I think I know, the buffered input source is attempting to allocate a 
size_t.max size buffer to hold the expected new data, and cannot do so 
(obviously). I need to figure out how to handle this properly. I 
shouldn't be prematurely extending the buffer to read all that data.

The while loop does work, I may change ensureElems(size_t.max) to do 
this. But I'm concerned about accidentally allocating huge buffers. For 
example ensureElems(1_000_000_000) works, but probably allocates a GB of 
space in order to "work"!

-Steve

Oct 13 2017

Steven Schveighoffer <schveiguy yahoo.com> writes:

On 10/13/17 6:18 PM, Steven Schveighoffer wrote:
 On 10/13/17 6:07 PM, Steven Schveighoffer wrote:

 I reproduced, and it comes down to some sort of bug when size_t.max is 
 passed to ensureElems.

 I will find and eradicate it.

 
 I think I know, the buffered input source is attempting to allocate a 
 size_t.max size buffer to hold the expected new data, and cannot do so 
 (obviously). I need to figure out how to handle this properly. I 
 shouldn't be prematurely extending the buffer to read all that data.
 
 The while loop does work, I may change ensureElems(size_t.max) to do 
 this. But I'm concerned about accidentally allocating huge buffers. For 
 example ensureElems(1_000_000_000) works, but probably allocates a GB of 
 space in order to "work"!

This is now fixed. https://github.com/schveiguy/iopipe/pull/12

-Steve

Oct 28 2017

Andrew Edwards <edwards.ac gmail.com> writes:

On Friday, 13 October 2017 at 19:17:54 UTC, Steven Schveighoffer 
wrote:
 On 10/13/17 2:47 PM, Andrew Edwards wrote:
 A bit of advice, please. I'm trying to parse a gzipped JSON 
 file retrieved from the internet. The following naive 
 implementation accomplishes the task:
 
      auto url = 
 "http://api.syosetu.com/novelapi/api/?out=json&lim=500&gzip=5";
      getContent(url)
          .data
          .unzip
          .runEncoded!((input) {
              ubyte[] content;
              foreach (line; input.byLineRange!true) {
                  content ~= cast(ubyte[])line;
              }
              auto json = (cast(string)content).parseJSON;

 input is an iopipe of char, wchar, or dchar. There is no need 
 to cast it around.

In this particular case, all three types (char[], wchar[], and 
dchar[]) are being returned at different points in the loop. I 
don't know of any other way to generate a unified buffer than 
casting it to ubyte[].

 Also, there is no need to split it by line, json doesn't care.
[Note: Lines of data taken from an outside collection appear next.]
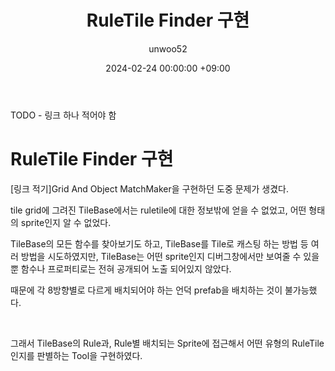 ﻿---
title: RuleTile Finder 구현
author: unwoo52
date: 2024-02-24 00:00:00 +09:00
categories: [Project, PrivateProject, Project2D3D, CodeDetail]
tags: [Unity, ScriptableObject, Project2D3D, Palette, Grid, RuleTile]
---

TODO - 링크 하나 적어야 함

# RuleTile Finder 구현

[링크 적기]Grid And Object MatchMaker을 구현하던 도중 문제가 생겼다.

tile grid에 그려진 TileBase에서는 ruletile에 대한 정보밖에 얻을 수 없었고, 어떤 형태의 sprite인지 알 수 없었다.

TileBase의 모든 함수를 찾아보기도 하고, TileBase를 Tile로 캐스팅 하는 방법 등 여러 방법을 시도하였지만,
TileBase는 어떤 sprite인지 디버그창에서만 보여줄 수 있을 뿐 함수나 프로퍼티로는 전혀 공개되어 노출 되어있지 않았다.

때문에 각 8방향별로 다르게 배치되어야 하는 언덕 prefab을 배치하는 것이 불가능했다.

<br>

그래서 TileBase의 Rule과, Rule별 배치되는 Sprite에 접근해서 어떤 유형의 RuleTile인지를 판별하는 Tool을 구현하였다.
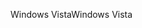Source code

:<span data-ttu-id="eea76-101">Windows Vista</span><span class="sxs-lookup"><span data-stu-id="eea76-101">Windows Vista</span></span>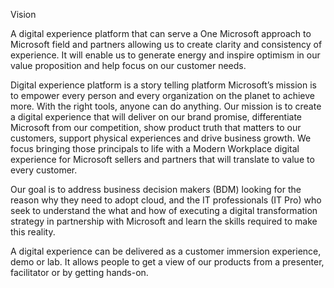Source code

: Vision


A digital experience platform that can serve a One Microsoft approach to Microsoft field and partners allowing us to create clarity and consistency of experience. It will enable us to generate energy and inspire optimism in our value proposition and help focus on our customer needs.

Digital experience platform is a story telling platform
Microsoft’s mission is to empower every person and every organization on the planet to achieve more. With the right tools, anyone can do anything. Our mission is to create a digital experience that will deliver on our brand promise, differentiate Microsoft from our competition, show product truth that matters to our customers, support physical experiences and drive business growth. We focus bringing those principals to life with a Modern Workplace digital experience for Microsoft sellers and partners that will translate to value to every customer.


Our goal is to address business decision makers (BDM) looking for the reason why they need to adopt cloud, and the IT professionals (IT Pro) who seek to understand the what and how of executing a digital transformation strategy in partnership with Microsoft and learn the skills required to make this reality.



A digital experience can be delivered as a customer immersion experience, demo or lab. It allows people to get a view of our products from a presenter, facilitator or by getting hands-on.
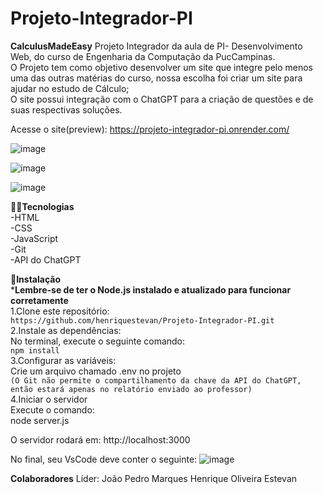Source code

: # Projeto-Integrador-PI
**CalculusMadeEasy**
Projeto Integrador da aula de PI- Desenvolvimento Web, do curso de Engenharia da Computação da PucCampinas.  
O Projeto tem como objetivo desenvolver um site que integre pelo menos uma das outras matérias do curso, nossa escolha foi criar um site para ajudar no estudo de Cálculo;  
O site possui integração com o ChatGPT para a criação de questões e de suas respectivas soluções.
  
  Acesse o site(preview): https://projeto-integrador-pi.onrender.com/

![image](https://github.com/user-attachments/assets/1ad2c50b-3e5d-46f0-850d-7e5310e5c241)

![image](https://github.com/user-attachments/assets/db5a4941-b83a-4372-9985-cd9bfc3c824d)

![image](https://github.com/user-attachments/assets/b867b961-7422-4a3d-9be1-4db4d6d77d7c)

👨‍💻**Tecnologias**  
-HTML  
-CSS  
-JavaScript  
-Git  
-API do ChatGPT

📝**Instalação**  
***Lembre-se de ter o Node.js instalado e atualizado para funcionar corretamente**  
1.Clone este repositório:  
`https://github.com/henriquestevan/Projeto-Integrador-PI.git`  
2.Instale as dependências:  
  No terminal, execute o seguinte comando:  
  `npm install`  
3.Configurar as variáveis:    
  Crie um arquivo chamado .env no projeto    
  `(O Git não permite o compartilhamento da chave da API do ChatGPT, então estará apenas no relatório enviado ao professor)`  
4.Iniciar o servidor  
  Execute o comando:  
  node server.js
  
  O servidor rodará em: http://localhost:3000
  
  No final, seu VsCode deve conter o seguinte:
![image](https://github.com/user-attachments/assets/2b174f6c-85a1-4313-ab36-9372455efa7b)

**Colaboradores**
Líder: João Pedro Marques
Henrique Oliveira Estevan


  

  






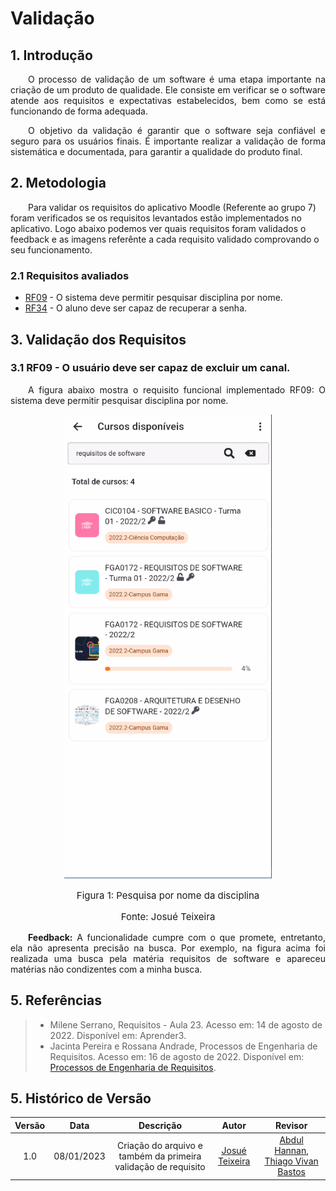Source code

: # Validação

## 1. Introdução
<p align="justify">&emsp;&emsp;O processo de validação de um software é uma etapa importante na criação de um produto de qualidade. Ele consiste em verificar se o software atende aos requisitos e expectativas estabelecidos, bem como se está funcionando de forma adequada. </p>

<p align="justify">&emsp;&emsp;O objetivo da validação é garantir que o software seja confiável e seguro para os usuários finais. É importante realizar a validação de forma sistemática e documentada, para garantir a qualidade do produto final.</p>

## 2. Metodologia
&emsp;&emsp;Para validar os requisitos do aplicativo Moodle (Referente ao grupo 7) foram verificados se os requisitos levantados estão implementados no aplicativo. Logo abaixo podemos ver quais requisitos foram validados o feedback e as imagens referênte a cada requisito validado comprovando o seu funcionamento.
### 2.1 Requisitos avaliados

- [RF09](https://requisitos-de-software.github.io/2022.2-Moodle/Elicitacao/requisitos/#RF09) - O sistema deve permitir pesquisar disciplina por nome.
- [RF34](https://requisitos-de-software.github.io/2022.2-Moodle/Elicitacao/requisitos/) - O aluno deve ser capaz de recuperar a senha.


## 3. Validação dos Requisitos

<div id="excluir-canal"></div>

### 3.1 RF09 - O usuário deve ser capaz de excluir um canal.

<p align="justify">&emsp;&emsp;A figura abaixo mostra o requisito funcional implementado RF09: O sistema deve permitir pesquisar disciplina por nome.</p>

<center>

<img height="742px" weight="353px" src="../assets/validaçãoG7/pesquisaNome.png"/>
<p text-align="center" style="font-size: 15px",>Figura 1: Pesquisa por nome da disciplina</p>
<p text-align="center" style="font-size: 15px",>Fonte: Josué Teixeira</p>

</center>

<p align="justify">&emsp;&emsp;<b>Feedback:</b> A funcionalidade cumpre com o que promete, entretanto, ela não apresenta precisão na busca. Por exemplo, na figura acima foi realizada uma busca pela matéria requisitos de software e apareceu matérias não condizentes com a minha busca.</p>

<div id="add-legenda"></div>


## 5. Referências

> - Milene Serrano, Requisitos - Aula 23. Acesso em: 14 de agosto de 2022. Disponível em: Aprender3.
> - Jacinta Pereira e  Rossana Andrade, Processos de Engenharia de
Requisitos. Acesso em: 16 de agosto de 2022. Disponível em: [Processos de Engenharia de
Requisitos](http://disciplinas.lia.ufc.br/engsof081/arquivos/ProcessosEngRequisitos-v2.pdf).

## 5. Histórico de Versão

| Versão | Data | Descrição | Autor | Revisor |
| :----: | :--: | :-------: | :---: | :-----: |
| 1.0 | 08/01/2023 | Criação do arquivo e também da primeira validação de requisito | [Josué Teixeira](https://github.com/zjosuez)  | [Abdul Hannan](https://github.com/hannanhunny01), [Thiago Vivan Bastos](https://github.com/thiago-vivan) |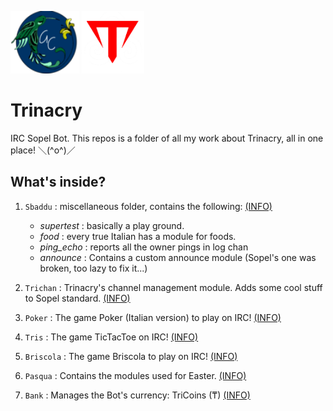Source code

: <img src="https://github.com/giovannetor/Trinacry/blob/main/perlogo_small.png" alt="perlogo" width="110" height="100"> <img src="https://github.com/giovannetor/Trinacry/blob/main/T_LOGO_WHITE.png" alt="TTT_logo_white" width="100" height="100">

# Trinacry
IRC Sopel Bot.
This repos is a folder of all my work about Trinacry, all in one place! ＼(^o^)／

## What's inside?
1. `Sbaddu` : miscellaneous folder, contains the following: [(INFO)](https://github.com/giovannetor/Trinacry/blob/main/sbaddu/README.md)
    - *supertest* : basically a play ground.
    - *food* : every true Italian has a module for foods.
    - *ping_echo* : reports all the owner pings in log chan  
    - *announce* : Contains a custom announce module (Sopel's one was broken, too lazy to fix it...)
    
1. `Trichan` : Trinacry's channel management module. Adds some cool stuff to Sopel standard. [(INFO)](https://github.com/giovannetor/Trinacry/blob/main/Trichan/README.md)

1. `Poker` : The game Poker (Italian version) to play on IRC! [(INFO)](https://github.com/giovannetor/Trinacry/blob/main/poker/README.md)

1. `Tris` : The game TicTacToe on IRC! [(INFO)](https://github.com/giovannetor/Trinacry/blob/main/Tris/README.md)

1. `Briscola` : The game Briscola to play on IRC! [(INFO)](https://github.com/giovannetor/Trinacry/blob/main/briscola/README.md)

1. `Pasqua` : Contains the modules used for Easter. [(INFO)](https://github.com/giovannetor/Trinacry/blob/main/pasqua/README.md)

1. `Bank` : Manages the Bot's currency: TriCoins (₸) [(INFO)](https://github.com/giovannetor/Trinacry/blob/main/bank/README.md)

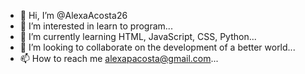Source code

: - 👋 Hi, I’m @AlexaAcosta26
- 👀 I’m interested in  learn to program...
- 🌱 I’m currently learning HTML, JavaScript, CSS, Python...
- 💞️ I’m looking to collaborate on the development of a better world...
- 📫 How to reach me alexapacosta@gmail.com...

<!---
AlexaAcosta26/AlexaAcosta26 is a ✨ special ✨ repository because its `README.md` (this file) appears on your GitHub profile.
You can click the Preview link to take a look at your changes.
--->
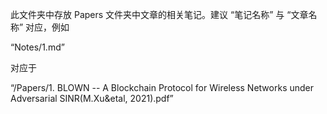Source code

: 此文件夹中存放 Papers 文件夹中文章的相关笔记。建议 “笔记名称” 与 “文章名称” 对应，例如

“Notes/1.md”  

对应于

“/Papers/1. BLOWN -- A Blockchain Protocol for Wireless Networks under Adversarial SINR(M.Xu&etal, 2021).pdf”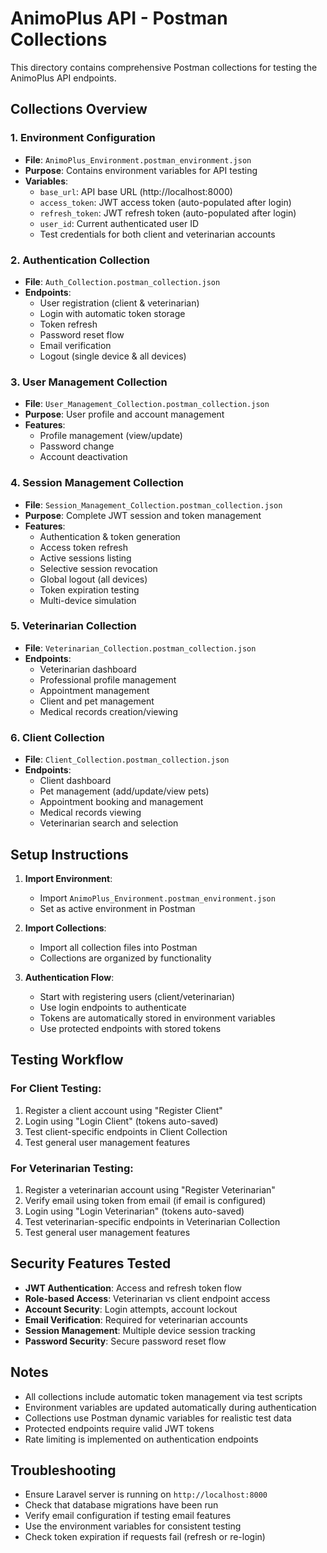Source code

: # AnimoPlus API - Postman Collections

This directory contains comprehensive Postman collections for testing the AnimoPlus API endpoints.

## Collections Overview

### 1. Environment Configuration
- **File**: `AnimoPlus_Environment.postman_environment.json`
- **Purpose**: Contains environment variables for API testing
- **Variables**:
  - `base_url`: API base URL (http://localhost:8000)
  - `access_token`: JWT access token (auto-populated after login)
  - `refresh_token`: JWT refresh token (auto-populated after login)
  - `user_id`: Current authenticated user ID
  - Test credentials for both client and veterinarian accounts

### 2. Authentication Collection
- **File**: `Auth_Collection.postman_collection.json`
- **Endpoints**:
  - User registration (client & veterinarian)
  - Login with automatic token storage
  - Token refresh
  - Password reset flow
  - Email verification
  - Logout (single device & all devices)

### 3. User Management Collection
- **File**: `User_Management_Collection.postman_collection.json`
- **Purpose**: User profile and account management
- **Features**:
  - Profile management (view/update)
  - Password change
  - Account deactivation

### 4. Session Management Collection
- **File**: `Session_Management_Collection.postman_collection.json`
- **Purpose**: Complete JWT session and token management
- **Features**:
  - Authentication & token generation
  - Access token refresh
  - Active sessions listing
  - Selective session revocation
  - Global logout (all devices)
  - Token expiration testing
  - Multi-device simulation

### 5. Veterinarian Collection
- **File**: `Veterinarian_Collection.postman_collection.json`
- **Endpoints**:
  - Veterinarian dashboard
  - Professional profile management
  - Appointment management
  - Client and pet management
  - Medical records creation/viewing

### 6. Client Collection
- **File**: `Client_Collection.postman_collection.json`
- **Endpoints**:
  - Client dashboard
  - Pet management (add/update/view pets)
  - Appointment booking and management
  - Medical records viewing
  - Veterinarian search and selection

## Setup Instructions

1. **Import Environment**:
   - Import `AnimoPlus_Environment.postman_environment.json`
   - Set as active environment in Postman

2. **Import Collections**:
   - Import all collection files into Postman
   - Collections are organized by functionality

3. **Authentication Flow**:
   - Start with registering users (client/veterinarian)
   - Use login endpoints to authenticate
   - Tokens are automatically stored in environment variables
   - Use protected endpoints with stored tokens

## Testing Workflow

### For Client Testing:
1. Register a client account using "Register Client"
2. Login using "Login Client" (tokens auto-saved)
3. Test client-specific endpoints in Client Collection
4. Test general user management features

### For Veterinarian Testing:
1. Register a veterinarian account using "Register Veterinarian"
2. Verify email using token from email (if email is configured)
3. Login using "Login Veterinarian" (tokens auto-saved)
4. Test veterinarian-specific endpoints in Veterinarian Collection
5. Test general user management features

## Security Features Tested

- **JWT Authentication**: Access and refresh token flow
- **Role-based Access**: Veterinarian vs client endpoint access
- **Account Security**: Login attempts, account lockout
- **Email Verification**: Required for veterinarian accounts
- **Session Management**: Multiple device session tracking
- **Password Security**: Secure password reset flow

## Notes

- All collections include automatic token management via test scripts
- Environment variables are updated automatically during authentication
- Collections use Postman dynamic variables for realistic test data
- Protected endpoints require valid JWT tokens
- Rate limiting is implemented on authentication endpoints

## Troubleshooting

- Ensure Laravel server is running on `http://localhost:8000`
- Check that database migrations have been run
- Verify email configuration if testing email features
- Use the environment variables for consistent testing
- Check token expiration if requests fail (refresh or re-login)
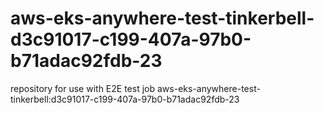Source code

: # aws-eks-anywhere-test-tinkerbell-d3c91017-c199-407a-97b0-b71adac92fdb-23
repository for use with E2E test job aws-eks-anywhere-test-tinkerbell:d3c91017-c199-407a-97b0-b71adac92fdb-23
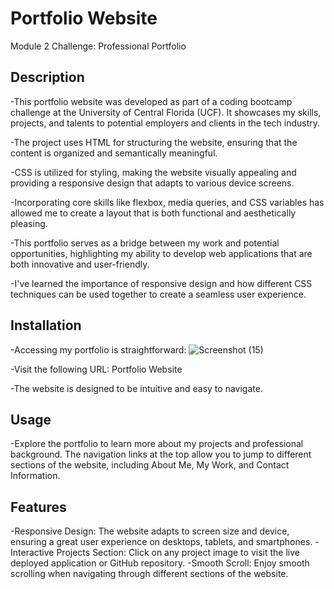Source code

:# Portfolio Website

Module 2 Challenge: Professional Portfolio

## Description
-This portfolio website was developed as part of a coding bootcamp challenge at the University of Central Florida (UCF). It showcases my skills, projects, and talents to potential employers and clients in the tech industry.

-The project uses HTML for structuring the website, ensuring that the content is organized and semantically meaningful.

-CSS is utilized for styling, making the website visually appealing and providing a responsive design that adapts to various device screens.

-Incorporating core skills like flexbox, media queries, and CSS variables has allowed me to create a layout that is both functional and aesthetically pleasing.

-This portfolio serves as a bridge between my work and potential opportunities, highlighting my ability to develop web applications that are both innovative and user-friendly.

-I've learned the importance of responsive design and how different CSS techniques can be used together to create a seamless user experience.

## Installation
-Accessing my portfolio is straightforward:
![Screenshot (15)](https://github.com/Fablecain/cain-pro-portfolio/assets/139589280/b73bad0b-aaf6-47fb-9980-42a93c3f2be1)

-Visit the following URL: Portfolio Website

-The website is designed to be intuitive and easy to navigate.

## Usage
-Explore the portfolio to learn more about my projects and professional background. The navigation links at the top allow you to jump to different sections of the website, including About Me, My Work, and Contact Information.

## Features

-Responsive Design: The website adapts to screen size and device, ensuring a great user experience on desktops, tablets, and smartphones.
-Interactive Projects Section: Click on any project image to visit the live deployed application or GitHub repository.
-Smooth Scroll: Enjoy smooth scrolling when navigating through different sections of the website.
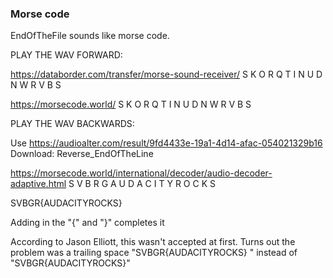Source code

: ### Morse code

EndOfTheFile sounds like morse code. 

PLAY THE WAV FORWARD:
    
https://databorder.com/transfer/morse-sound-receiver/
S K <AA> O R Q T I <AA> N U D N W R V B S

https://morsecode.world/
S K O R Q T I N U D N W R V B S

PLAY THE WAV BACKWARDS:

Use https://audioalter.com/result/9fd4433e-19a1-4d14-afac-054021329b16
Download: Reverse_EndOfTheLine

https://morsecode.world/international/decoder/audio-decoder-adaptive.html
S V B R G A U D A C I T Y R O C K S

SVBGR{AUDACITYROCKS} 

Adding in the "{" and "}" completes it

According to Jason Elliott, this wasn't accepted at first. Turns out the problem was a trailing space "SVBGR{AUDACITYROCKS} " instead of "SVBGR{AUDACITYROCKS}"
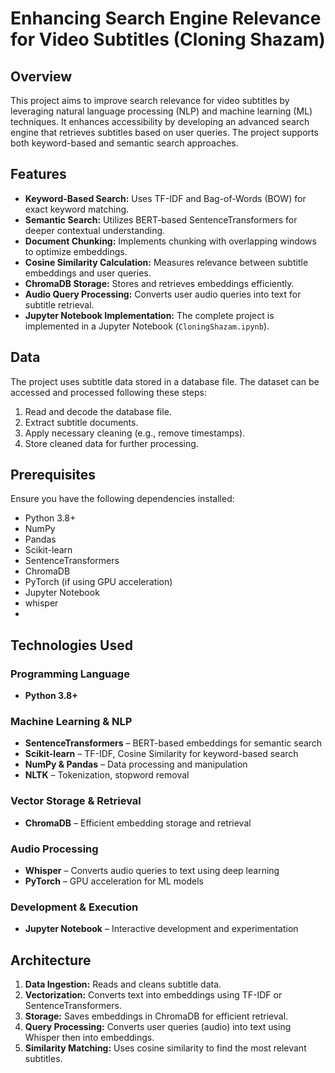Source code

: # Enhancing Search Engine Relevance for Video Subtitles (Cloning Shazam)

## Overview
This project aims to improve search relevance for video subtitles by leveraging natural language processing (NLP) and machine learning (ML) techniques. It enhances accessibility by developing an advanced search engine that retrieves subtitles based on user queries. The project supports both keyword-based and semantic search approaches.

## Features
- **Keyword-Based Search:** Uses TF-IDF and Bag-of-Words (BOW) for exact keyword matching.
- **Semantic Search:** Utilizes BERT-based SentenceTransformers for deeper contextual understanding.
- **Document Chunking:** Implements chunking with overlapping windows to optimize embeddings.
- **Cosine Similarity Calculation:** Measures relevance between subtitle embeddings and user queries.
- **ChromaDB Storage:** Stores and retrieves embeddings efficiently.
- **Audio Query Processing:** Converts user audio queries into text for subtitle retrieval.
- **Jupyter Notebook Implementation:** The complete project is implemented in a Jupyter Notebook (`CloningShazam.ipynb`).

## Data
The project uses subtitle data stored in a database file. The dataset can be accessed and processed following these steps:
1. Read and decode the database file.
2. Extract subtitle documents.
3. Apply necessary cleaning (e.g., remove timestamps).
4. Store cleaned data for further processing.

## Prerequisites
Ensure you have the following dependencies installed:
- Python 3.8+
- NumPy
- Pandas
- Scikit-learn
- SentenceTransformers
- ChromaDB
- PyTorch (if using GPU acceleration)
- Jupyter Notebook
- whisper
- 
## Technologies Used

### Programming Language
- **Python 3.8+**

### Machine Learning & NLP
- **SentenceTransformers** – BERT-based embeddings for semantic search
- **Scikit-learn** – TF-IDF, Cosine Similarity for keyword-based search
- **NumPy & Pandas** – Data processing and manipulation
- **NLTK** – Tokenization, stopword removal

### Vector Storage & Retrieval
- **ChromaDB** – Efficient embedding storage and retrieval

### Audio Processing
- **Whisper** – Converts audio queries to text using deep learning
- **PyTorch** – GPU acceleration for ML models

### Development & Execution
- **Jupyter Notebook** – Interactive development and experimentation

## Architecture
1. **Data Ingestion:** Reads and cleans subtitle data.
2. **Vectorization:** Converts text into embeddings using TF-IDF or SentenceTransformers.
3. **Storage:** Saves embeddings in ChromaDB for efficient retrieval.
4. **Query Processing:** Converts user queries (audio) into text using Whisper then into embeddings.
5. **Similarity Matching:** Uses cosine similarity to find the most relevant subtitles.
I thought as much but my mind was not open enough to see the 
solution.

 Note also that getContent returns a complete body, but unzip 
 may not be so forgiving. But there definitely isn't a reason to 
 create your own buffer here.

 this should work (something like this really should be in 
 iopipe):

 while(input.extend(0) != 0) {} // get data until EOF

This!!! This is what I was looking for. Thank you. I incorrectly 
assumed that if I didn't process the content of input.window, it 
would be overwritten on each .extend() so my implementation was:

ubyte[] json;
while(input.extend(0) != 0) {
     json ~= input.window;
}

This didn't work because it invalidated the Unicode data so I 
ended up splitting by line instead.

Sure enough, this is trivial once one knows how to use it 
correctly, but I think it would be better to put this in the 
library as extendAll().

 And then:
 Eventually, something like this will be possible with 
 jsoniopipe (I need to update and release this too, it's 
 probably broken with some of the changes I just put into 
 iopipe). Hopefully combined with some sort of networking 
 library you could process a JSON stream without reading the 
 whole thing into memory.

That would be awesome. Again, thank you very much.

Andrew

Oct 13 2017

Steven Schveighoffer <schveiguy yahoo.com> writes:

On 10/13/17 4:27 PM, Andrew Edwards wrote:
 On Friday, 13 October 2017 at 19:17:54 UTC, Steven Schveighoffer wrote:
 On 10/13/17 2:47 PM, Andrew Edwards wrote:
 A bit of advice, please. I'm trying to parse a gzipped JSON file 
 retrieved from the internet. The following naive implementation 
 accomplishes the task:

      auto url = 
 "http://api.syosetu.com/novelapi/api/?out=json&lim=500&gzip=5";
      getContent(url)
          .data
          .unzip
          .runEncoded!((input) {
              ubyte[] content;
              foreach (line; input.byLineRange!true) {
                  content ~= cast(ubyte[])line;
              }
              auto json = (cast(string)content).parseJSON;

 input is an iopipe of char, wchar, or dchar. There is no need to cast 
 it around.

 
 In this particular case, all three types (char[], wchar[], and dchar[]) 
 are being returned at different points in the loop. I don't know of any 
 other way to generate a unified buffer than casting it to ubyte[].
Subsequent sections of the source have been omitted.